START Input

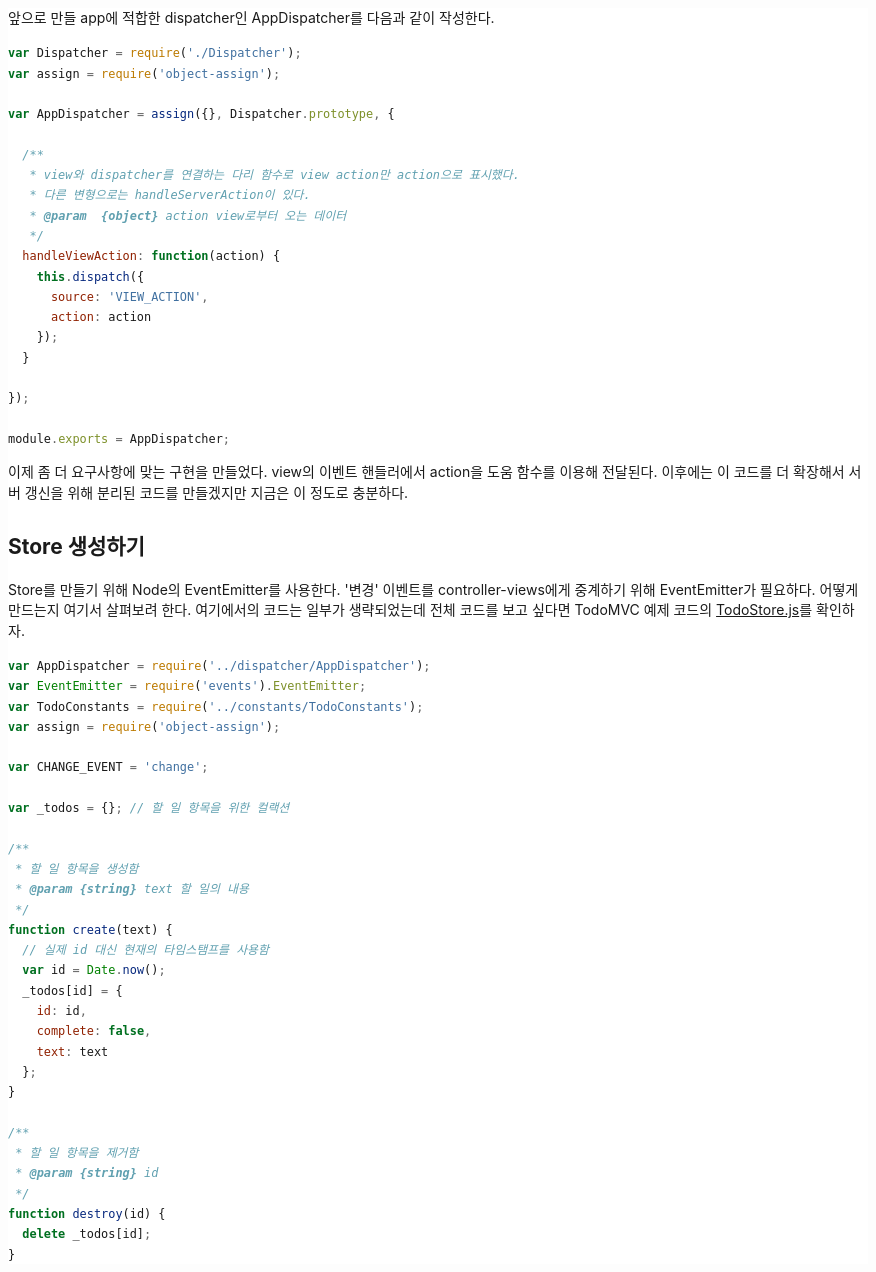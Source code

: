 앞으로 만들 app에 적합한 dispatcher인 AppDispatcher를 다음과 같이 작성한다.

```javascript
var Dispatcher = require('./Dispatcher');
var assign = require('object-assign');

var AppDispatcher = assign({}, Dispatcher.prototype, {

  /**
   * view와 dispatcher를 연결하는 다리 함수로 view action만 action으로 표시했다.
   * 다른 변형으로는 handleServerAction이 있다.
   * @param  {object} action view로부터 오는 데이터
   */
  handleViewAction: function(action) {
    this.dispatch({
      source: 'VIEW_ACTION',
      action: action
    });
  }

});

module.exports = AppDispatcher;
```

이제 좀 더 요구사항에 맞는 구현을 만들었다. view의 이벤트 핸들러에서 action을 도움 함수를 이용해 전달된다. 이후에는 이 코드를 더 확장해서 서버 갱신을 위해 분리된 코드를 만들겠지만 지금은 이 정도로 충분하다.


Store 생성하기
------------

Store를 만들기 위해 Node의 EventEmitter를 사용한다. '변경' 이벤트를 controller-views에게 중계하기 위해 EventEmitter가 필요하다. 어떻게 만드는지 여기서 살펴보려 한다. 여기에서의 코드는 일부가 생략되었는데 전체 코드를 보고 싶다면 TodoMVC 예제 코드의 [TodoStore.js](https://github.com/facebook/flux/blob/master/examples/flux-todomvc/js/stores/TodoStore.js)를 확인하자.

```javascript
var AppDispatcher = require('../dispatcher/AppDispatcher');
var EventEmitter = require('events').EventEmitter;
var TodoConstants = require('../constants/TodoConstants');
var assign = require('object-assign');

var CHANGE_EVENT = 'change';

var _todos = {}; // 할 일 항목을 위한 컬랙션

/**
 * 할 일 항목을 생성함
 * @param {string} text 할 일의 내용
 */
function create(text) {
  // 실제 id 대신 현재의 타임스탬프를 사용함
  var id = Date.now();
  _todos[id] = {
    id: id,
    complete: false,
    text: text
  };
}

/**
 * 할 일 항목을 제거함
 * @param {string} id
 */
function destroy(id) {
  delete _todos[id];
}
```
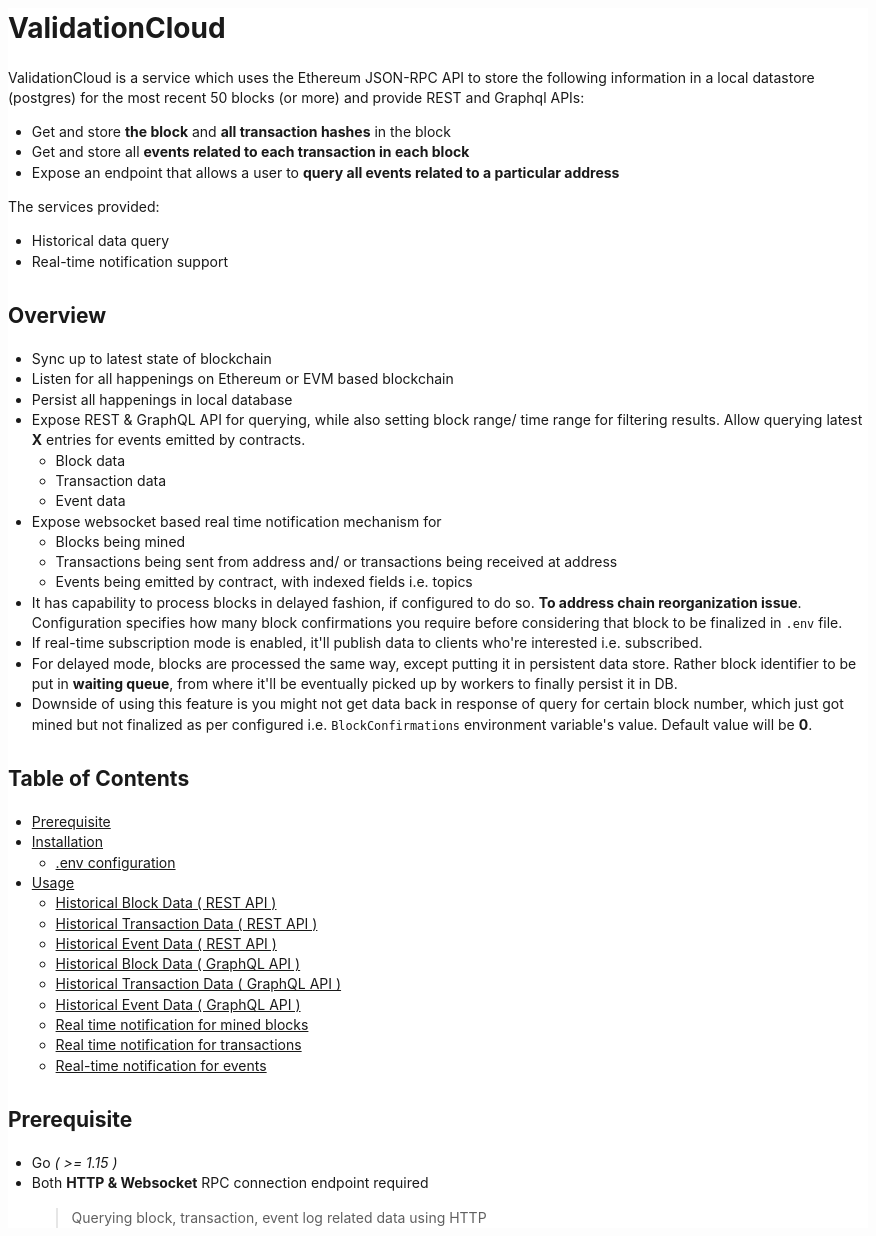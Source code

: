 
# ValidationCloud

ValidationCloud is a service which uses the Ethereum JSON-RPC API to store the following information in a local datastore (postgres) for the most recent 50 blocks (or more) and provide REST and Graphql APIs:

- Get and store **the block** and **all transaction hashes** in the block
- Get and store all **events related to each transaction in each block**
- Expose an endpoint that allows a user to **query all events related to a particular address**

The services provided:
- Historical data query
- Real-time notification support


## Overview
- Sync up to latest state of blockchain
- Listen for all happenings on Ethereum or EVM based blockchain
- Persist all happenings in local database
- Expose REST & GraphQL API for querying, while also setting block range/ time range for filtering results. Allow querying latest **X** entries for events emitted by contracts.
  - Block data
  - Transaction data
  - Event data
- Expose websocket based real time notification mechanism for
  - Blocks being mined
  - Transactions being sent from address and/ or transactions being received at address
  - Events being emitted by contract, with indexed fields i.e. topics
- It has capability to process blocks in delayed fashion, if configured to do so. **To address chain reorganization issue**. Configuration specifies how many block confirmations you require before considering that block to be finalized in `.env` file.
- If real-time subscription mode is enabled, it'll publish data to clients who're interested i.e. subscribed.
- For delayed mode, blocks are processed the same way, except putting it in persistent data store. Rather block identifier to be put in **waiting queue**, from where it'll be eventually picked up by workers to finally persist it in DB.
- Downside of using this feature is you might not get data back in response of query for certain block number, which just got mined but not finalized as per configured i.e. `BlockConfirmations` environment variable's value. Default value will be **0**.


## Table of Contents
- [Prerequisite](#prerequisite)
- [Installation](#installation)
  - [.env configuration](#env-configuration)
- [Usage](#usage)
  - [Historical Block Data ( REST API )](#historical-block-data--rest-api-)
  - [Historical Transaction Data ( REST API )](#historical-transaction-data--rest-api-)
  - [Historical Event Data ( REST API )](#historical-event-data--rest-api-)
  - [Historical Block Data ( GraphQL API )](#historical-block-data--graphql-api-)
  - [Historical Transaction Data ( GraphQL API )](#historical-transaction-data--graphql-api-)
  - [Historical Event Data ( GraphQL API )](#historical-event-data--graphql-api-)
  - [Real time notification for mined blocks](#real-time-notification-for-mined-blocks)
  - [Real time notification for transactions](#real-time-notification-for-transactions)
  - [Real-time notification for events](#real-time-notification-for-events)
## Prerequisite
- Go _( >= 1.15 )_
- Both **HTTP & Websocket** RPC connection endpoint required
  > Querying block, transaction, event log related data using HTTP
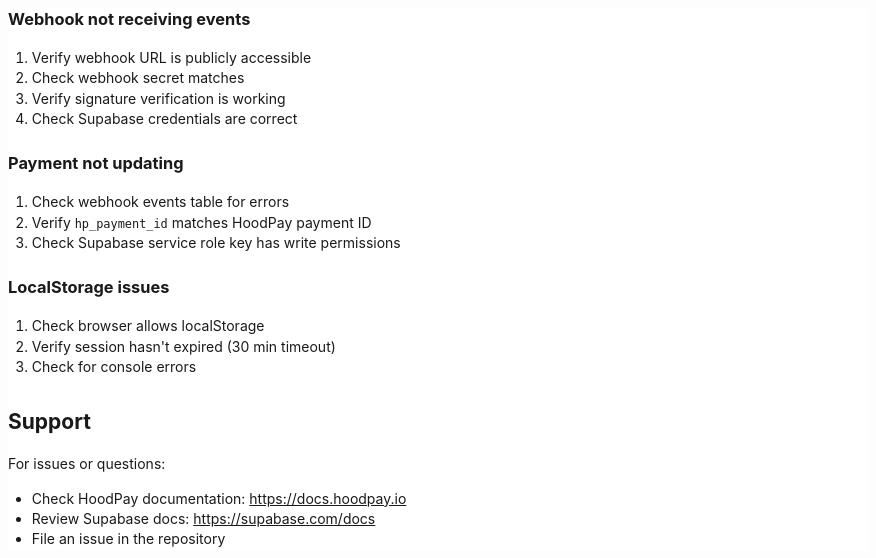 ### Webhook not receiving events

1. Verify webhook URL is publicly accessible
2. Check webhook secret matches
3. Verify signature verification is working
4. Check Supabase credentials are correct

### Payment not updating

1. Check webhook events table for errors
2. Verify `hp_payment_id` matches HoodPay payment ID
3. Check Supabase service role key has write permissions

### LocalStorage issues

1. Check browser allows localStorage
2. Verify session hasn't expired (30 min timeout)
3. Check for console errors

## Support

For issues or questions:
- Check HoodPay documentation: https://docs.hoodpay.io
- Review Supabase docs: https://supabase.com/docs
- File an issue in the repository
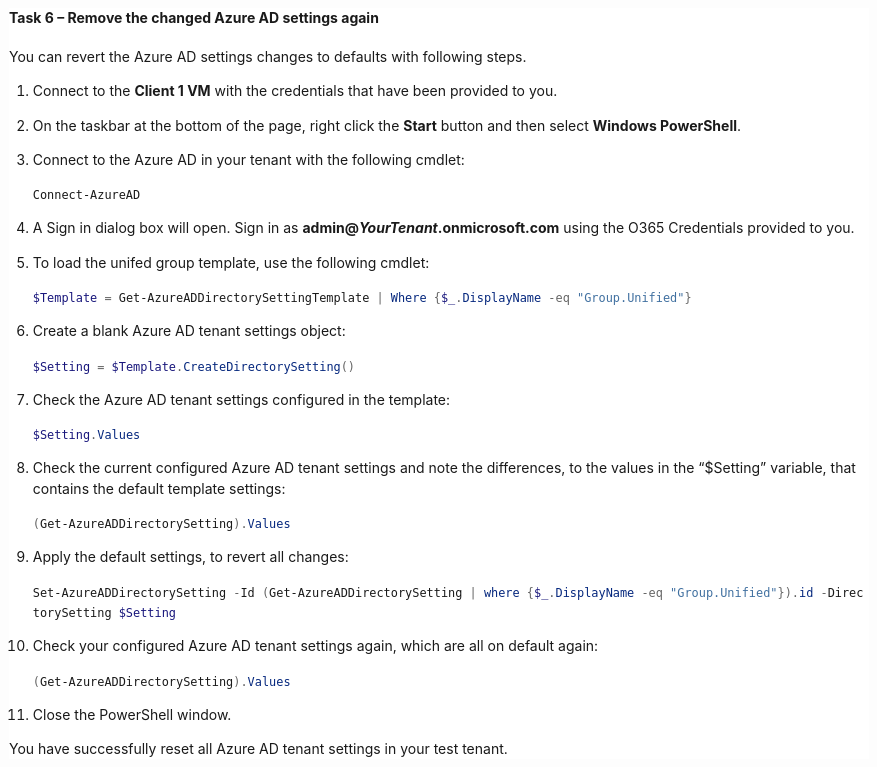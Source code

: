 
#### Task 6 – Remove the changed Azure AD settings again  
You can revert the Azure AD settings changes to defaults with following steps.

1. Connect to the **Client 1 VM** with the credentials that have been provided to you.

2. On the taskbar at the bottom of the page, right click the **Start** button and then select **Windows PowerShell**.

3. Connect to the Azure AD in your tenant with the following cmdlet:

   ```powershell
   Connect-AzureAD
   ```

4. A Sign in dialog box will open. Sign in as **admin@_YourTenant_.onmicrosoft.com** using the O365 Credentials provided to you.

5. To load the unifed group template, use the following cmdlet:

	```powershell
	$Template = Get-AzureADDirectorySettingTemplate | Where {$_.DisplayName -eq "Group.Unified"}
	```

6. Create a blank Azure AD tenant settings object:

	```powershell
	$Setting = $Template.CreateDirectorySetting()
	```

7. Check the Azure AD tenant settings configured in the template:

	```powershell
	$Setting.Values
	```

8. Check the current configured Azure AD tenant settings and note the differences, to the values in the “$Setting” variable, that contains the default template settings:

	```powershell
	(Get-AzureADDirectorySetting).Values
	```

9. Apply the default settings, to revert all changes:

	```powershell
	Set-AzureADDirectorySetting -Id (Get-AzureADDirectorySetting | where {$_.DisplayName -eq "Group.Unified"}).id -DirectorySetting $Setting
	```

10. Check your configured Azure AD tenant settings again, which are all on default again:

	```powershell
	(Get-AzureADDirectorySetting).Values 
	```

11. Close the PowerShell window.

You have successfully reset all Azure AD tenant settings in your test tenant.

END Input

[Your task] Show every line from the listing above in which the string "issues" appears.

[Answer section]
### LocalStorage issues
For issues or questions:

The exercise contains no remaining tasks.